A new study published today in Health Affairs shows that Medicare support for clinical training for nurse practitioners would increase their numbers and address the national shortage of primary care. The study, by researchers at the Center for Health Outcomes and Policy Research, University of Pennsylvania School of Nursing, the Hospital of the University of Pennsylvania, and the Leonard Davis Institute of Health Economics shows that universities participating in the $200 million Graduate Nurse Education (GNE) Demonstration significantly increased the number of primary care NPs they graduated. Co-author Linda Aiken, Ph.D., RN, said “One in four Americans, or over 80 million people, lack a primary care provider. Nurse practitioners with advanced clinical training in primary care help the public obtain health care when they need it. There are plenty of qualified applicants to university NP programs but admissions are limited because we don’t have enough primary care clinicians to supervise student learners in their practices.”
The Graduate Nurse Education Demonstration, launched under the Affordable Care Act, provided selected hospitals with Medicare funding to help offset costs associated with clinical training of NPs. The funded hospitals were the Hospital of the University of Pennsylvania in Philadelphia, PA; Duke University Hospital in Durham, NC; Rush University Hospital in Chicago, IL; Scottsdale Healthcare Medical Center in Scottsdale, AZ: and Memorial Hermann-Texas Medical Center in Houston. These hospitals created partnerships with university NP educational programs. The largest of the funded sites was the Hospital of the University of Pennsylvania, which served as a regional hub for a network comprising 9 universities with NP graduate programs, multiple hospitals and health systems, and many community-based primary care practices.
Co-author Regina Cunningham, Ph.D., RN, Chief Executive Officer of the Hospital of the University of Pennsylvania, said, “The GNE Demonstration shows that longstanding challenges in health care like the shortage of primary care providers can be successfully addressed when health care organizations in communities band together for the common good. Working together in Philadelphia across health systems, public clinics, private medical practices, and schools of nursing, we were able to recruit a larger number of practicing physicians and nurse practitioners to mentor NP students to help them meet their clinical training requirements of 500 or more hours thus enabling nursing schools to accept more student NPs.”

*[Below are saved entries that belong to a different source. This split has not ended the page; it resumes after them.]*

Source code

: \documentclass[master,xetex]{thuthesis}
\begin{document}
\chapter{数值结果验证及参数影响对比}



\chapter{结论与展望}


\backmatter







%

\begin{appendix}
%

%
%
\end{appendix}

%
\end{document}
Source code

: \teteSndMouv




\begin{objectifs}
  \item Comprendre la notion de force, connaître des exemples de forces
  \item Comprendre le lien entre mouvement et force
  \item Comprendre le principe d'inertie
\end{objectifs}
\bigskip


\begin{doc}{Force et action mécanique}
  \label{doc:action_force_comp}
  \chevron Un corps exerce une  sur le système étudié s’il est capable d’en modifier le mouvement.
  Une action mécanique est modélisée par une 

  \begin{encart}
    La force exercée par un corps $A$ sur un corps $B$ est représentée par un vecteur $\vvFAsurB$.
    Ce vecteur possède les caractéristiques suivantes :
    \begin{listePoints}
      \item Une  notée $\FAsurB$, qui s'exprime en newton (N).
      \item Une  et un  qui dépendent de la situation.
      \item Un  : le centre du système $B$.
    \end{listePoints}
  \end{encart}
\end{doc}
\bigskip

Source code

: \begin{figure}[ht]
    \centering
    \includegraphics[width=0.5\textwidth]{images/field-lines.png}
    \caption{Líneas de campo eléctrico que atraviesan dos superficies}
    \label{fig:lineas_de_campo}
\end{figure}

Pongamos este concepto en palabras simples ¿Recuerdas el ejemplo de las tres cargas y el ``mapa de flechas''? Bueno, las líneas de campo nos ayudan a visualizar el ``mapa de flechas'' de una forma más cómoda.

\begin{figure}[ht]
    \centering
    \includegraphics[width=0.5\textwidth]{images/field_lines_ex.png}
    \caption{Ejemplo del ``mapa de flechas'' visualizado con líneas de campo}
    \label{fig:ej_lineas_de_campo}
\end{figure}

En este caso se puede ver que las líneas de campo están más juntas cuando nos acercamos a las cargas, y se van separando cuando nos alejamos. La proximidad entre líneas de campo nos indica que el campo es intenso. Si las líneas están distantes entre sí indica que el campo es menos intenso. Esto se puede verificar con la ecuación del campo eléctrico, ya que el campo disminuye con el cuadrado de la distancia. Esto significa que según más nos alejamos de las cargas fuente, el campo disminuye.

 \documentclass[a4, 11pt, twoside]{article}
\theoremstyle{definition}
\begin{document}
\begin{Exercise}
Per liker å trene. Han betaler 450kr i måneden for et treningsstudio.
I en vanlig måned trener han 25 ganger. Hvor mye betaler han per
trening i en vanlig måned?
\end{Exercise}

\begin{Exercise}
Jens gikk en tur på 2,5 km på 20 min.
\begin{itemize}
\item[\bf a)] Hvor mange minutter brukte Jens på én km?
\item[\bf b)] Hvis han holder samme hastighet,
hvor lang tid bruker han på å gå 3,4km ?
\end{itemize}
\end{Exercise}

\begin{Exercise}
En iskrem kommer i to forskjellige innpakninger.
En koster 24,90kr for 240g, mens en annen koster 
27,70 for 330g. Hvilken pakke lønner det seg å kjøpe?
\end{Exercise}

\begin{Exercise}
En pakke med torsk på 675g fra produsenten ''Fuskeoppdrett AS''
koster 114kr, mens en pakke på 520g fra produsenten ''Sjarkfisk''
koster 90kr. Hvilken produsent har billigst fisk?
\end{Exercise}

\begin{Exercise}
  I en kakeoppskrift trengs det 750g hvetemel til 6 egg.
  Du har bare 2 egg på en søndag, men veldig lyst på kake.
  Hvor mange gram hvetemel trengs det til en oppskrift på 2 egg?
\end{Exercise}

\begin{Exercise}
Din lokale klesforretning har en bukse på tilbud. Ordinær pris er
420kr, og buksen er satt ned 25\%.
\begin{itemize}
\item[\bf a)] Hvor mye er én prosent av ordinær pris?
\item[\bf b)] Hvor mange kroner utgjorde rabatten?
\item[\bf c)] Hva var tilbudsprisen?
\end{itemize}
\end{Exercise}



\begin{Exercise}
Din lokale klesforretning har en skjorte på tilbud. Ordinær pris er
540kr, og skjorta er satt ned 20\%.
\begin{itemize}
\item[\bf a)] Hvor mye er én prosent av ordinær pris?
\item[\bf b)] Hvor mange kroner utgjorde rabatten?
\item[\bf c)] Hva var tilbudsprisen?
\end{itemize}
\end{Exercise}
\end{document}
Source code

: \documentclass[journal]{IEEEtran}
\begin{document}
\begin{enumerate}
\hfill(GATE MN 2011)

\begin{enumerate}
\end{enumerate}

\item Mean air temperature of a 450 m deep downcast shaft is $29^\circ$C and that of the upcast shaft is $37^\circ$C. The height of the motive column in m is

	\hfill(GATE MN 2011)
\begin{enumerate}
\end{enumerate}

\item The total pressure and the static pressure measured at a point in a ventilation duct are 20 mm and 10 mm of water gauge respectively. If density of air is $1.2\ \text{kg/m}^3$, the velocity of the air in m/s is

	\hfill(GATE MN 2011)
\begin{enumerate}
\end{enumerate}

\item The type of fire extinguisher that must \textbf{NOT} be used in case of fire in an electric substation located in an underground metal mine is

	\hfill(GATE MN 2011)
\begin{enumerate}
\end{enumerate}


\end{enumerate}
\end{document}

First author Joshua Porat-Dahlerbruch notes, “The cost of clinical training for one nurse practitioner in the GNE Demonstration was about $47,000 compared to the cost of clinical training for a primary care physician of over $157,000.” The GNE funds were used to support preceptors mostly practicing in community-based settings.
The GNE Demonstration also showed the success and feasibility of using regional consortia to distribute Medicare training funds to a limited number of hospitals for training nurse practitioner students. This is a promising way to modernize Medicare graduate medical education to produce more of primary care providers that this country needs.